Key Responsibilities
- FQN Verification:
_verify_fqn_across_ranks() uses dist.all_gather_object() to ensure all ranks process the same fully qualified parameter name
- All-Gather:
_all_gather_into_list() gathers tensor shards from all ranks in a model parallel group onto GPU
- Shard Detection:
_is_tp_sharded() determines if a parameter is tensor-parallel sharded by inspecting the FQN for attention, feed_forward, output, or tok_embeddings substrings
- Unshard Reconstruction:
_unshard_param() reconstructs full tensors from row-wise or column-wise shards using torch.vstack or torch.column_stack respectively
- State Dict Building:
build_distributed_state_dict_from_consolidated() iterates over the consolidated state dict, unshards tensor-parallel parameters, and chunks them into ShardedTensor or DTensor format for FSDP
Usage
from checkpoint_converter import build_distributed_state_dict_from_consolidated
# Convert a fairscale consolidated checkpoint to PT-D sharded format
MODEL_PARALLEL_SIZE = 8
ckpt_path = get_consolidated_ckpt_path(
ckpt_dir=PTH_65b, mp_rank=local_rank, mp_size=MODEL_PARALLEL_SIZE
)
state_dict = torch.load(ckpt_path)
# Build a local LLaMA with no parallelism
model = build_model(...)
sharded_state_dict = build_distributed_state_dict_from_consolidated(
model, state_dict, model_parallel_world_size=MODEL_PARALLEL_SIZE,
)
# Wrap model with PT-native FSDP and load
model = FSDP(model)
FSDP.set_state_dict_type(StateDictType.SHARDED_STATE_DICT)

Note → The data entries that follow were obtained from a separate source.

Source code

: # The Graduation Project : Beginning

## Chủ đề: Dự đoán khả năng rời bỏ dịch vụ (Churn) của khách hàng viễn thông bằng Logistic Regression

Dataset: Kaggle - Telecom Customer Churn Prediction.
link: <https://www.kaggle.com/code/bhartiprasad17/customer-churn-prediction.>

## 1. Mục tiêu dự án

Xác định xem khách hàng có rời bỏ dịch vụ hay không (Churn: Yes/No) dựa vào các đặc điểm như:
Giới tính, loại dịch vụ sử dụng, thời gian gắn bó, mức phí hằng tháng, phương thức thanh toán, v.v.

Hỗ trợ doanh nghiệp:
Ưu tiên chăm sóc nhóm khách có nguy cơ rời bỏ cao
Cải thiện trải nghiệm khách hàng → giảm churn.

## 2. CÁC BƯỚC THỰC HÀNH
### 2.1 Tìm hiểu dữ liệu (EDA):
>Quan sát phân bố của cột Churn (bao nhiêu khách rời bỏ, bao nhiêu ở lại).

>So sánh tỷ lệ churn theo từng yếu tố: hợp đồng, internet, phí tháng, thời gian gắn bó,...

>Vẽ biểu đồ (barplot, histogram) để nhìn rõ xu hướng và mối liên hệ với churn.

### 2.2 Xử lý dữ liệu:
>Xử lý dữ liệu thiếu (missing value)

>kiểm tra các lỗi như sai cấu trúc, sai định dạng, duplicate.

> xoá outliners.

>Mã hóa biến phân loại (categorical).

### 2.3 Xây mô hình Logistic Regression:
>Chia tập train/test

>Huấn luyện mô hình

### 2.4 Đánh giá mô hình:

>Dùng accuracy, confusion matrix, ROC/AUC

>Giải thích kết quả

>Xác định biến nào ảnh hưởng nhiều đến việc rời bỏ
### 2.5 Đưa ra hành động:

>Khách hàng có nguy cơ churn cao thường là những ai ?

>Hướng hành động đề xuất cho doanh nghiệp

model.load_state_dict(sharded_state_dict)
Code Reference
Source Location
| File |
Lines |
Description
|
examples/large_models/tp_llama/checkpoint_converter.py |
L1-195 |
Full module (195 lines)
|
examples/large_models/tp_llama/checkpoint_converter.py |
L15-19 |
_verify_fqn_across_ranks(fqn, grp_gloo) -- cross-rank FQN consistency check
|
examples/large_models/tp_llama/checkpoint_converter.py |
L21-27 |
_all_gather_into_list(data_tensor, model_parallel_group) -- gather shards from all ranks
|
examples/large_models/tp_llama/checkpoint_converter.py |
L30-41 |
_is_tp_sharded(fqn) -- detect tensor parallel sharded parameters
|
examples/large_models/tp_llama/checkpoint_converter.py |
L43-90 |
_unshard_param(...) -- reconstruct full tensor from row/column shards
|
examples/large_models/tp_llama/checkpoint_converter.py |
L93-194 |
build_distributed_state_dict_from_consolidated(...) -- main API
|
Signature
def _verify_fqn_across_ranks(fqn, grp_gloo):
"""
Verify that all ranks are processing the same fully qualified name.
Uses dist.all_gather_object to collect FQNs from all ranks and
asserts they are identical.
Args:
fqn (str): Fully qualified parameter name.
grp_gloo (ProcessGroup): Gloo process group for communication.
"""
...
def _all_gather_into_list(data_tensor, model_parallel_group):
"""
All-gather a tensor from all ranks in the model parallel group.
Args:
data_tensor (Tensor): Local tensor shard.
model_parallel_group (ProcessGroup): Model parallel process group.
Returns:
list[Tensor]: List of gathered tensors from all ranks (on CUDA).
"""
...
def _is_tp_sharded(fqn: str) -> bool:
"""
Determine if a parameter is tensor-parallel sharded by FQN inspection.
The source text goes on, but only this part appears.